Anastomotic Height is a Valuable Indicator of Long-term Bowel Function Following Surgery for Rectal Cancer

Sanne J Verkuijl*, Christiaan Hoff, Edgar J B Furnee, Wendy Kelder, Daniel A Hess, Fennie Wit, Ronald J Zijlstra, Monika Trzpis, Paul M A Broens

*Bijbehorende auteur voor dit werk

    OnderzoeksoutputAcademicpeer review

    Samenvatting

    BACKGROUND: The exact relation between anastomotic height after rectal cancer surgery and postoperative bowel function problems has not been investigated in the long term, causing ineffective treatment.

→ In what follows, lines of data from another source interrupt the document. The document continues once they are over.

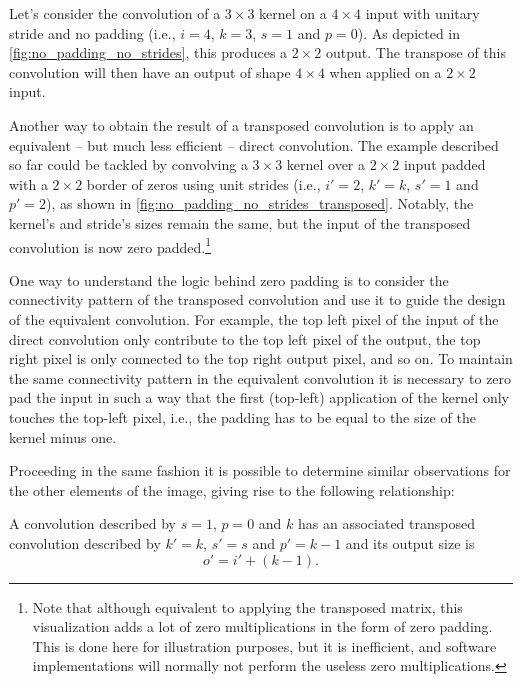 Let's consider the convolution of a $3 \times 3$ kernel on a $4 \times 4$
input with unitary stride and no padding (i.e., $i = 4$, $k = 3$, $s = 1$ and
$p = 0$). As depicted in \autoref{fig:no_padding_no_strides}, this produces a
$2 \times 2$ output. The transpose of this convolution will then have an output
of shape $4 \times 4$ when applied on a $2 \times 2$ input.

Another way to obtain the result of a transposed convolution is to apply an
equivalent -- but much less efficient -- direct convolution. The example
described so far could be tackled by convolving a $3 \times 3$ kernel over a
$2 \times 2$ input padded with a $2 \times 2$ border of zeros using unit
strides (i.e., $i' = 2$, $k' = k$, $s' = 1$ and $p' = 2$), as shown in
\autoref{fig:no_padding_no_strides_transposed}. Notably, the kernel's and
stride's sizes remain the same, but the input of the transposed convolution is
now zero padded.\footnote{Note that although
    equivalent to applying the transposed matrix, this visualization adds a lot
    of zero multiplications in the form of zero padding.  This is done here for
    illustration purposes, but it is inefficient, and software implementations
    will normally not perform the useless zero multiplications.}

One way to understand the logic behind zero padding is to consider the
connectivity pattern of the transposed convolution and use it to guide the
design of the equivalent convolution. For example, the top left pixel of the
input of the direct convolution only contribute to the top left pixel of the
output, the top right pixel is only connected to the top right output pixel,
and so on. To maintain the same connectivity pattern in the equivalent
convolution it is necessary to zero pad the input in such a way that the first
(top-left) application of the kernel only touches the top-left pixel, i.e., the
padding has to be equal to the size of the kernel minus one.

Proceeding in the same fashion it is possible to determine similar observations
for the other elements of the image, giving rise to the following relationship:

\begin{relationship}\label{rel:no_padding_no_strides_transposed}
A convolution described by $s = 1$, $p = 0$ and $k$ has an associated
transposed convolution described by $k' = k$, $s' = s$ and $p' = k - 1$ and its
output size is
\begin{equation*}
    o' = i' + (k - 1).
\end{equation*}
\end{relationship}

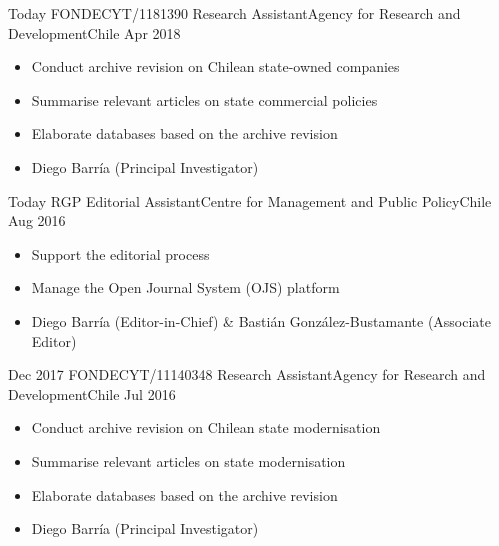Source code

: 






\begin{experiences}
  \emptySeparator 
  \experience 
    {Today} {FONDECYT/1181390 Research Assistant}{Agency for Research and Development}{Chile} {Apr 2018}
    {\begin{itemize}
    \item Conduct archive revision on Chilean state-owned companies
    \item Summarise relevant articles on state commercial policies
    \item Elaborate databases based on the archive revision
    \item Diego Barría {\small (Principal Investigator)}
    \end{itemize}}
    {}
\end{experiences}
\vspace{-2mm}

\begin{experiences}
  \experience
    {Today} {RGP Editorial Assistant}{Centre for Management and Public Policy}{Chile} {Aug 2016}
    {\begin{itemize}
    \item Support the editorial process
    \item Manage the Open Journal System (OJS) platform 
    \item Diego Barría {\small (Editor-in-Chief)} \& Bastián González-Bustamante {\small (Associate Editor)}
    \end{itemize}}
    {}
\end{experiences}
\vspace{-2mm}

\begin{experiences}
  \emptySeparator 
  \experience 
    {Dec 2017} {FONDECYT/11140348 Research Assistant}{Agency for Research and Development}{Chile} {Jul 2016}
    {\begin{itemize}
    \item Conduct archive revision on Chilean state modernisation
    \item Summarise relevant articles on state modernisation
    \item Elaborate databases based on the archive revision
    \item Diego Barría {\small (Principal Investigator)}
    \end{itemize}}
    {}
\end{experiences}
\vspace{-2mm}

    OBJECTIVE: To determine the effect of anastomotic height on long-term bowel function and generic quality of life.

    DESIGN: A multicenter cross-sectional study.

    SETTINGS: Seven Dutch hospitals in the north of the Netherlands participated.

    PATIENTS: All patients who underwent rectal cancer surgery between 2009 and 2015 in the participating hospitals received the validated Defecation and Fecal Continence and Short-Form 36 questionnaires. Deceased patients, patients with a permanent stoma or an anastomosis >15 cm from the anal verge, intellectual disability, or living abroad were excluded.

    MAIN OUTCOME MEASURES: Primary outcomes were constipation (Rome IV), fecal incontinence (Rome IV), and major low anterior resection syndrome. Secondary outcomes were the generic quality of life scores.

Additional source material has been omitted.